Canyonland - Leseprobe

Kapitel 15: Camping auf 3.100 Meter Höhe

Page ist die erste Stadt, die ich außerhalb der Navajo-Reservation erreiche. Der Unterschied zu den Ortschaften der letzten zwei Tage meiner Reise ist mehr als auffällig: Neben den Straßen Pages gibt es wieder Bordsteine, und in den Vorgärten zumindest einiger Grundstücke wächst dank Bewässerung saftig grüner Rasen. Kein Wunder, denn die Einwohner von Page müssen mit Wasser nun wirklich nicht sparsam umgehen. Durch den 215 Meter hohen Glen Canyon Damm wurde der Colorado River sozusagen direkt vor der Haustür gestaut. Seit 1964 hat sich das Wasser hinter dem Damm in der Canyonlandschaft aufgestaut und bildet nun einen der größten Stauseen der USA.
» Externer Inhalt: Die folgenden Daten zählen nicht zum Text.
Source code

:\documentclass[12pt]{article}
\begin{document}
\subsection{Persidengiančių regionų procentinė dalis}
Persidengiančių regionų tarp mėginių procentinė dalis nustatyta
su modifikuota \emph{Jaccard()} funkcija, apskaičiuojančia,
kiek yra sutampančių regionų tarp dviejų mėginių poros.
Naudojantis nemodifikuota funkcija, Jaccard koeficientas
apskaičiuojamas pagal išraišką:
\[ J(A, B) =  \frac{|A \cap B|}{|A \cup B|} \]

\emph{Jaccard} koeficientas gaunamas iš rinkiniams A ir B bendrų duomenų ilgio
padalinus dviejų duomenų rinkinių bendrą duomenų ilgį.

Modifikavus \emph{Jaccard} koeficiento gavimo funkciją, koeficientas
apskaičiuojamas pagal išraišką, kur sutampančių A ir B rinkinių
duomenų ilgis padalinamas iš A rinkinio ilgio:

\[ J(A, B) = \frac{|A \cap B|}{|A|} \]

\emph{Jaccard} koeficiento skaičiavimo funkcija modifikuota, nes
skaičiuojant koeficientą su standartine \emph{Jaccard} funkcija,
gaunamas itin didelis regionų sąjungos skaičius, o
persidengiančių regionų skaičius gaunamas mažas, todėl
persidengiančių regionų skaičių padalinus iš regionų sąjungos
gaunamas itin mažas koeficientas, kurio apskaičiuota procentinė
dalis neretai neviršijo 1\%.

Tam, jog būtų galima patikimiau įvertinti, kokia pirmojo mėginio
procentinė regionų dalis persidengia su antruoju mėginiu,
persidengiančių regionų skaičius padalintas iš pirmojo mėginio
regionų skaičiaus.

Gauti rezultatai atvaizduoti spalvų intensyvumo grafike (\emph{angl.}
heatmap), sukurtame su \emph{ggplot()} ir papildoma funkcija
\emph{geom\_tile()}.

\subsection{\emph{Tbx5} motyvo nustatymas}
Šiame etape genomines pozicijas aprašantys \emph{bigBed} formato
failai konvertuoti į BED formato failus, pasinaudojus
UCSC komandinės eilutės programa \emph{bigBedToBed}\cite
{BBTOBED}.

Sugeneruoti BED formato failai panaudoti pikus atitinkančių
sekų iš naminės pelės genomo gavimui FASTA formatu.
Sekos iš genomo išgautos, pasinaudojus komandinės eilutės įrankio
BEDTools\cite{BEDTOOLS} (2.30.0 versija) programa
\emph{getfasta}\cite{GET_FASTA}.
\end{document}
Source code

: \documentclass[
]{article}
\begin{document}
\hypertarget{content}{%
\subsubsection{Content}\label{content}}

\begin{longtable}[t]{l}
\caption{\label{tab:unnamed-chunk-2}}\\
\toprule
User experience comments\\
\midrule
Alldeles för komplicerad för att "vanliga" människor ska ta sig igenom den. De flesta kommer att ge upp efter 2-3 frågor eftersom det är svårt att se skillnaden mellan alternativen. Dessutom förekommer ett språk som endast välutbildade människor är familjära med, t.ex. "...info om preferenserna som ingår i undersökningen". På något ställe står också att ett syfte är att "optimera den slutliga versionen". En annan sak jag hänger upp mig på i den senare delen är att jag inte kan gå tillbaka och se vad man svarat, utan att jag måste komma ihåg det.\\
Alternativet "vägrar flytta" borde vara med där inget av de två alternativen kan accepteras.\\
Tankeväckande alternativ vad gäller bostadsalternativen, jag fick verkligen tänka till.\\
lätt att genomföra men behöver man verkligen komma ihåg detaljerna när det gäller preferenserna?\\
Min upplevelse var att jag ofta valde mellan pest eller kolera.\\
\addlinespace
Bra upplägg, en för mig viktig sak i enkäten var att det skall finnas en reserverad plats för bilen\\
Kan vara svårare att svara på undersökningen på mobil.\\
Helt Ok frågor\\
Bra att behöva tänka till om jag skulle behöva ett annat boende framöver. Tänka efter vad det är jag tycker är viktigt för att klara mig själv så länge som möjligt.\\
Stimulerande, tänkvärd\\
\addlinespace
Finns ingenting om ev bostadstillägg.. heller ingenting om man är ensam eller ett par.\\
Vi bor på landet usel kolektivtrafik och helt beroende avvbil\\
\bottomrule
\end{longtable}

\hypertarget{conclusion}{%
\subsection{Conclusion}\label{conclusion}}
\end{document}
Bis weit hinein nach Utah reicht die Glen Canyon National Recreation Area, ein nationales Erholungsgebiet. Die Zufahrt von Land her ist nur an ganz wenigen Stellen möglich. Die eigentliche Erholung findet auf dem Wasser statt. Unzählige Hausboote tuckern auf dem Lake Powell umher. Mit ihnen kann man auch in entlegene Seitenarme hineinfahren und dort vor Anker gehen. Ein großer Bootshafen mit mehreren Verleihstationen, teilweise sogar mit überdachten Liegeplätzen, befindet sich ebenfalls in Page. Das gesamte Erholungsgebiet liegt selbstverständlich außerhalb der Reservation.
Am Glen Canyon Damm angekommen, muss ich zuerst über eine riesige und äußerst kühn angelegte Bogenbrücke quer über den etwa 200 Meter tiefen Canyon fahren. Auf der anderen Seite lese ich ein Hinweisschild, das Besucher herzlich einlädt, an einer Besichtigungstour durch den Damm teilzunehmen. Das hört sich viel versprechend an.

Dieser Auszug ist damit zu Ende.